Required work: Across the entries below, work out how many lines contain "diff". Please give the number only.

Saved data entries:
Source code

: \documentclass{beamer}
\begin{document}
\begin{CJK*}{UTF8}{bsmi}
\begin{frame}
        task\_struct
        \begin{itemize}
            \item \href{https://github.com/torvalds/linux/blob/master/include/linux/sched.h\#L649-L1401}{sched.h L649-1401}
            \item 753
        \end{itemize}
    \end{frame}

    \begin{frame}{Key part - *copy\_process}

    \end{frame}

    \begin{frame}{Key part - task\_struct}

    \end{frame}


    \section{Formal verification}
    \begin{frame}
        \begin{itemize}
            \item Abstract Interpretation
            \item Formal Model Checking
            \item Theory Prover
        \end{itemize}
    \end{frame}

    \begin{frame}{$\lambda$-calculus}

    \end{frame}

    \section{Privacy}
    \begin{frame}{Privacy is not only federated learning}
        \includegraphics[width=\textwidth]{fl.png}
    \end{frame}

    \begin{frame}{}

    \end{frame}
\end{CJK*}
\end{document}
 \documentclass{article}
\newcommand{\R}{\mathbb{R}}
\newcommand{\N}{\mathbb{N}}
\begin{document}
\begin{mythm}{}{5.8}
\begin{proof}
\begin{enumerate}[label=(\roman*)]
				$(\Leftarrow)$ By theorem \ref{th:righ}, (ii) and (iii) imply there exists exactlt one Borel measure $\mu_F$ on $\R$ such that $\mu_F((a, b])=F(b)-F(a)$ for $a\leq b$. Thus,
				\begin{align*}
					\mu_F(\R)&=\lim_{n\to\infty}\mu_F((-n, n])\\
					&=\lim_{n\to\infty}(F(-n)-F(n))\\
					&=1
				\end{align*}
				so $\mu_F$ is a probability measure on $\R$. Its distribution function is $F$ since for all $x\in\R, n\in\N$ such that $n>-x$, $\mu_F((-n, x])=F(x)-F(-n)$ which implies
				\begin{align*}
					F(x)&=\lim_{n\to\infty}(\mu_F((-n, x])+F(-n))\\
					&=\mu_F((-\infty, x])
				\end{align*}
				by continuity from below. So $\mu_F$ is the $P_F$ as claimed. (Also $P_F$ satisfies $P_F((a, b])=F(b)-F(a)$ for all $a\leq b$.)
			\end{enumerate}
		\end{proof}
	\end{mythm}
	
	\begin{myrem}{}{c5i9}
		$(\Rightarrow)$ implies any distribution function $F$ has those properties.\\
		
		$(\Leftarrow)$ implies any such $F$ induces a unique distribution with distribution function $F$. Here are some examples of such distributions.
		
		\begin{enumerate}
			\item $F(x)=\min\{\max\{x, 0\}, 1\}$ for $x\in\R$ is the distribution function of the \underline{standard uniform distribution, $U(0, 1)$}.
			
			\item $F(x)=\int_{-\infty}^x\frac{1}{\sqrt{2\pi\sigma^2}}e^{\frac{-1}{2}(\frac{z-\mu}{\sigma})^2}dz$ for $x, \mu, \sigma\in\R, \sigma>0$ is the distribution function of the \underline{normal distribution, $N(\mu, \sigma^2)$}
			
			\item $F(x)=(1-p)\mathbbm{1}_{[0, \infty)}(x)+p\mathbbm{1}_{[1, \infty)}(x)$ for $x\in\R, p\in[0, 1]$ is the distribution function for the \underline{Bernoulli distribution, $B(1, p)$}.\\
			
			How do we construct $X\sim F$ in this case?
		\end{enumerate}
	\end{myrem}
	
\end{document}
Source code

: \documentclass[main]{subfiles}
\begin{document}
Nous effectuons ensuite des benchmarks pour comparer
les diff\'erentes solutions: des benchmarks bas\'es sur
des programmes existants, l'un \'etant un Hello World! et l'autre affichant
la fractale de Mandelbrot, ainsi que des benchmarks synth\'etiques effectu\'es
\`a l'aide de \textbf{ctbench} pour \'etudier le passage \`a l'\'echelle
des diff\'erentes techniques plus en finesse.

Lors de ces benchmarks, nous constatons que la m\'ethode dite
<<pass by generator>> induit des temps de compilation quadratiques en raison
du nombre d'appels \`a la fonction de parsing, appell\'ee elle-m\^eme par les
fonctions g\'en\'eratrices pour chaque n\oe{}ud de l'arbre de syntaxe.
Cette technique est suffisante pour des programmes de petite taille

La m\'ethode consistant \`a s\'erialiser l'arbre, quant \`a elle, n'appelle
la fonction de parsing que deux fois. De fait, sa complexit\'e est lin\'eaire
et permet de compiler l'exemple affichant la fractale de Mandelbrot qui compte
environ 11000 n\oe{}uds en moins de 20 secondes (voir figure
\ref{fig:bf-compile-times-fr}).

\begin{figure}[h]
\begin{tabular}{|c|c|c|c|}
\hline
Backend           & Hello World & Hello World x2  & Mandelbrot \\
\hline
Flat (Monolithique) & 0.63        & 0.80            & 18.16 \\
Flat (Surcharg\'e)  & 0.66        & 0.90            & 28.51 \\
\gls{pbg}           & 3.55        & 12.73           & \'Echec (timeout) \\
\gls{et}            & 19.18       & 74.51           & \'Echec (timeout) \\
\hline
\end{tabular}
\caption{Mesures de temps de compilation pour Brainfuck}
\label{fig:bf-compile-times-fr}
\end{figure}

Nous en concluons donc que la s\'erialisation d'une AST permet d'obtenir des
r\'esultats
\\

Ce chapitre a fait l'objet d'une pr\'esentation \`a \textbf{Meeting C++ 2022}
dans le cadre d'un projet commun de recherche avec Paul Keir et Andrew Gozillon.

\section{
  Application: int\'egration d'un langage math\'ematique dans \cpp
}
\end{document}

Response: 2